- [EXERCISE REQUIREMENTS] Could you retype every line below exactly, omitting the images?

Rendered images with source text
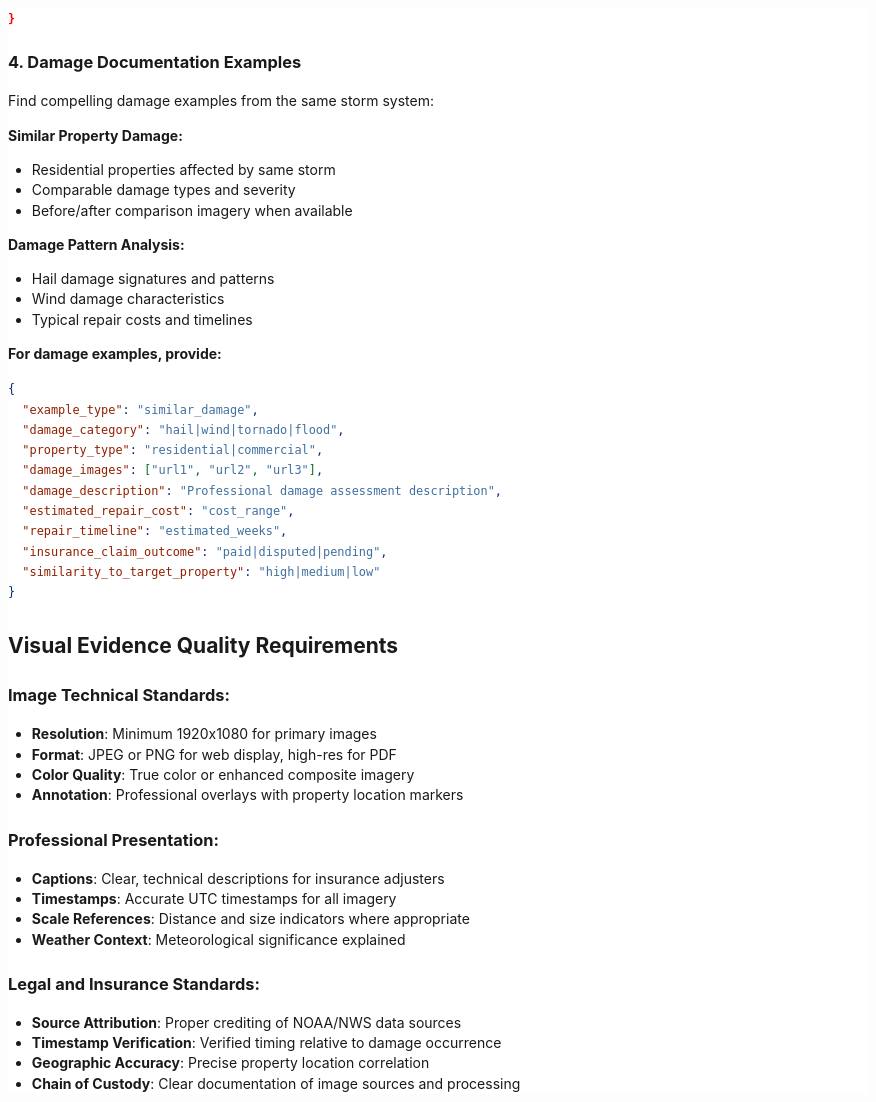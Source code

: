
 ```json
}
```

### 4. Damage Documentation Examples
Find compelling damage examples from the same storm system:

**Similar Property Damage:**
- Residential properties affected by same storm
- Comparable damage types and severity
- Before/after comparison imagery when available

**Damage Pattern Analysis:**
- Hail damage signatures and patterns
- Wind damage characteristics
- Typical repair costs and timelines

**For damage examples, provide:**
```json
{
  "example_type": "similar_damage",
  "damage_category": "hail|wind|tornado|flood",
  "property_type": "residential|commercial",
  "damage_images": ["url1", "url2", "url3"],
  "damage_description": "Professional damage assessment description",
  "estimated_repair_cost": "cost_range",
  "repair_timeline": "estimated_weeks",
  "insurance_claim_outcome": "paid|disputed|pending",
  "similarity_to_target_property": "high|medium|low"
}
```

## Visual Evidence Quality Requirements

### Image Technical Standards:
- **Resolution**: Minimum 1920x1080 for primary images
- **Format**: JPEG or PNG for web display, high-res for PDF
- **Color Quality**: True color or enhanced composite imagery
- **Annotation**: Professional overlays with property location markers

### Professional Presentation:
- **Captions**: Clear, technical descriptions for insurance adjusters
- **Timestamps**: Accurate UTC timestamps for all imagery
- **Scale References**: Distance and size indicators where appropriate
- **Weather Context**: Meteorological significance explained

### Legal and Insurance Standards:
- **Source Attribution**: Proper crediting of NOAA/NWS data sources
- **Timestamp Verification**: Verified timing relative to damage occurrence
- **Geographic Accuracy**: Precise property location correlation
- **Chain of Custody**: Clear documentation of image sources and processing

- [SOLUTION]
Source code

:
 ```json
}
```

### 4. Damage Documentation Examples
Find compelling damage examples from the same storm system:

**Similar Property Damage:**
- Residential properties affected by same storm
- Comparable damage types and severity
- Before/after comparison imagery when available

**Damage Pattern Analysis:**
- Hail damage signatures and patterns
- Wind damage characteristics
- Typical repair costs and timelines

**For damage examples, provide:**
```json
{
  "example_type": "similar_damage",
  "damage_category": "hail|wind|tornado|flood",
  "property_type": "residential|commercial",
  "damage_images": ["url1", "url2", "url3"],
  "damage_description": "Professional damage assessment description",
  "estimated_repair_cost": "cost_range",
  "repair_timeline": "estimated_weeks",
  "insurance_claim_outcome": "paid|disputed|pending",
  "similarity_to_target_property": "high|medium|low"
}
```

## Visual Evidence Quality Requirements

### Image Technical Standards:
- **Resolution**: Minimum 1920x1080 for primary images
- **Format**: JPEG or PNG for web display, high-res for PDF
- **Color Quality**: True color or enhanced composite imagery
- **Annotation**: Professional overlays with property location markers

### Professional Presentation:
- **Captions**: Clear, technical descriptions for insurance adjusters
- **Timestamps**: Accurate UTC timestamps for all imagery
- **Scale References**: Distance and size indicators where appropriate
- **Weather Context**: Meteorological significance explained

### Legal and Insurance Standards:
- **Source Attribution**: Proper crediting of NOAA/NWS data sources
- **Timestamp Verification**: Verified timing relative to damage occurrence
- **Geographic Accuracy**: Precise property location correlation
- **Chain of Custody**: Clear documentation of image sources and processing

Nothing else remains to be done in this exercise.